(Beirut) – Algerian authorities sealed the premises of two women’s rights associations on February 27 on the grounds that they were not registered, Human Rights Watch said today. The groups were allowed to reopen “temporarily” on March 5.
While the two organizations registered legally, one in 1989 and the other in 1996, authorities have since required associations to re-register under a 2012 law and refused to renew their legal status, without providing an explanation. Under the restrictive 2012 Law on Associations, Algerian authorities have broad discretion to withhold legal recognition from nongovernmental associations, keeping them in legal limbo.
“Algerian authorities should stop using the association law as a Damocles sword hanging over independent associations that they dislike,” said Sarah Leah Whitson, Middle East and North Africa director at Human Rights Watch.
The 2012 law, in article 70, requires organizations that were legally registered under the previous law to resubmit their bylaws or face dissolution.
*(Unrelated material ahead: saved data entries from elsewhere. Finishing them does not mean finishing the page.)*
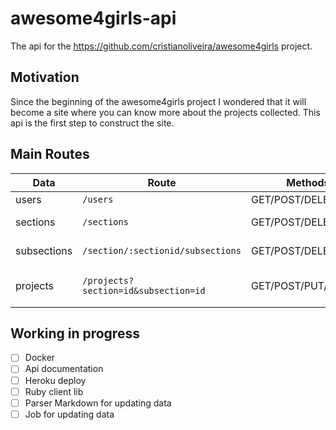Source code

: # awesome4girls-api
The api for the https://github.com/cristianoliveira/awesome4girls project.

## Motivation
Since the beginning of the awesome4girls project I wondered that it will become
a site where you can know more about the projects collected.
This api is the first step to construct the site.

## Main Routes
| Data      | Route                                | Methods             | Restricted             |
|-----------|--------------------------------------|---------------------|------------------------|
|users      | `/users`                             | GET/POST/DELETE     | admin: ALL             |
|sections   | `/sections`                          | GET/POST/DELETE     | user: POST/DELETE      |
|subsections| `/section/:sectionid/subsections`    | GET/POST/DELETE     | user: POST/DELETE      |
|projects   | `/projects?section=id&subsection=id` | GET/POST/PUT/DELETE | user: POST/PUT/ DELETE |

## Working in progress
  - [ ] Docker
  - [ ] Api documentation
  - [ ] Heroku deploy
  - [ ] Ruby client lib
  - [ ] Parser Markdown for updating data
  - [ ] Job for updating data
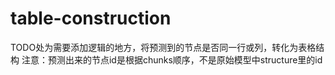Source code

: # table-construction

TODO处为需要添加逻辑的地方，将预测到的节点是否同一行或列，转化为表格结构
注意：预测出来的节点id是根据chunks顺序，不是原始模型中structure里的id
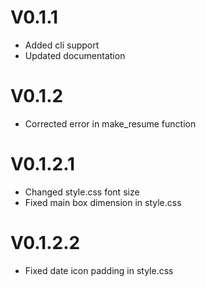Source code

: # V0.1.1

* Added cli support
* Updated documentation

# V0.1.2

* Corrected error in make_resume function

# V0.1.2.1

* Changed style.css font size
* Fixed main box dimension in style.css

# V0.1.2.2

* Fixed date icon padding in  style.css
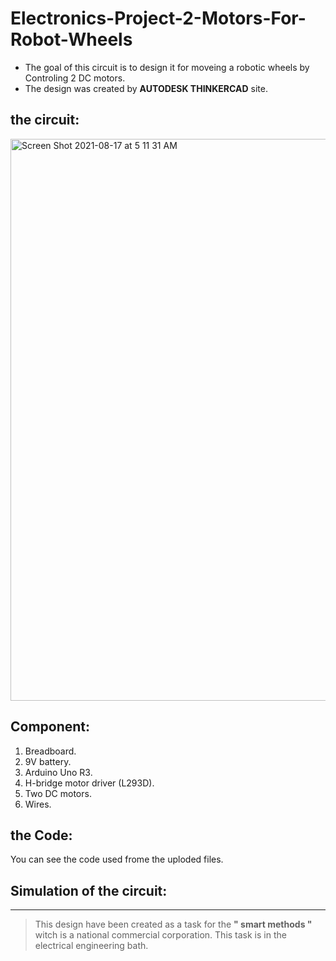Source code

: # Electronics-Project-2-Motors-For-Robot-Wheels
- The goal of this circuit is to design it for moveing a robotic wheels by Controling 2 DC motors.
- The design was created by **AUTODESK THINKERCAD** site.

## the circuit:
<img width="899" alt="Screen Shot 2021-08-17 at 5 11 31 AM" src="https://user-images.githubusercontent.com/88155243/129652846-c84f81e7-65c0-4530-9013-abc94fd0f7b5.png">


## Component:
1. Breadboard.
2. 9V battery.
3. Arduino Uno R3.
4. H-bridge motor driver (L293D).
5. Two DC motors.
6. Wires.


## the Code:
You can see the code used frome the uploded files. 

## Simulation of the circuit: 


---

> This design have been created as a task for the **" smart methods "** witch is a national commercial corporation. This task is in the electrical engineering bath.

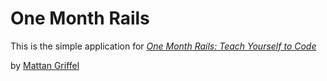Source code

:# One Month Rails
This is the simple application for 
[*One Month Rails: Teach Yourself to Code*](http://onemonthrails.com)

by [Mattan Griffel](http://mattangriffel.com)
The two Oran-based groups, the Feminist Association for Personal Development and Exercise of Citizenship (Association Féministe pour l’Epanouissement de la Personne et l’Exercice de la Citoyenneté, AFEPEC) and Algerian Women Claiming their Rights (Femmes Algériennes Revendiquant leurs Droits, FARD) sent their new registration documents to the authorities in 2012 and 2014 respectively, but never received a registration receipt despite several efforts to follow up.
On February 25, the Oran governor issued a written decision, based on “reports that FARD and AFEPEC, two unlicensed associations, are pursuing their activities,” to close their premises “until they straighten out their legal situation.”
Fatma Boufenik, director of FARD’s counseling center for women victims of violence, told Human Rights Watch that the association received no prior notice of the closure.
“On February 27, colleagues and I were on duty assisting women at the counseling center,” Boufenik said. “We left at about 1 p.m. I live in that same neighborhood. When neighbors informed me that the police had come and sealed our office and the office of AFEPEC, I went and discovered that they had put seals in our lock.”
Boufenik said that FARD had been legally registered since 1996, under the 1990 law on associations. After legislators replaced that law in 2012, FARD held a general assembly on January 9, 2014, as mandated by the new law, and deposited the required documents with the Direction de l’Action Sociale (DAS), the local branch of the Ministry of National Solidarity, Family and Condition of Women, on January 29, 2014. On March 30, the group received a “deposit receipt” proving that the Wali of Oran had received the file. Human Rights Watch has reviewed that receipt. Since then, the authorities have not responded.
Malika Remaoun, vice president of AFEPEC, told Human Rights Watch that to comply with the 2012 law, the association held a general assembly on February 22, 2012 and deposited the required documents on February 29. “But we did not receive our deposit receipt until 2014, even though it was dated March 2012,” she said. “Since then, we have been asking for the normalization of our legal status, to no avail.”
On March 5, the governor of Oran allowed FARD and AFEPEC to reopen. His decision, which Human Rights Watch reviewed, stated that the reopening was only temporary, pending “the normalization of their legal status.”
Human Rights Watch has urged the Algerian government to revise the law on associations to make it consistent with international standards governing the right of association.
The 2012 law requires associations to obtain a registration receipt from authorities before they can legally operate. Authorities can refuse to register an association if they decide that the content and/or objectives of a group’s activities are contrary to Algeria’s “fundamental principles (constantes nationales) and values, public order, public morals and the applicable laws and regulations.” These vague criteria give authorities broad leeway to block a group’s legalization.
Article 8 of the new law states that the relevant administrative authority will issue a “mandatory deposit receipt” “on the spot” after checking the documents submitted by the association. The law gives the authority no discretion to refuse to accept the documents or to refuse to issue the receipt. The administration then has 30 to 60 days to decide whether to allow the registration to take effect.
The law states that “at the expiration of the deadlines mentioned above, the administration’s silence is tantamount to agreement. In this case, the administration is obliged to deliver the registration receipt.”
In practice, however, the administration has refused in some cases to issue the receipt.
Human rights organizations such as the Algerian League for Human Rights (Ligue Algérienne des Droits de l’Homme, LADDH), the Youth Action Rally (Rassemblement Action Jeunesse, RAJ,), and the Algerian chapter of Amnesty International, all previously registered associations that re-submitted their documents in compliance with the 2012 law, still await their legal recognition.
The lack of legal registration hobbles associations in Algeria in many ways, including preventing them from opening a bank account or renting an office in the association’s name or renting a public hall for a meeting. Moreover, members of an association that is “non-accredited, suspended, or dissolved” risk prison sentences of up to six months for conducting activities in its name.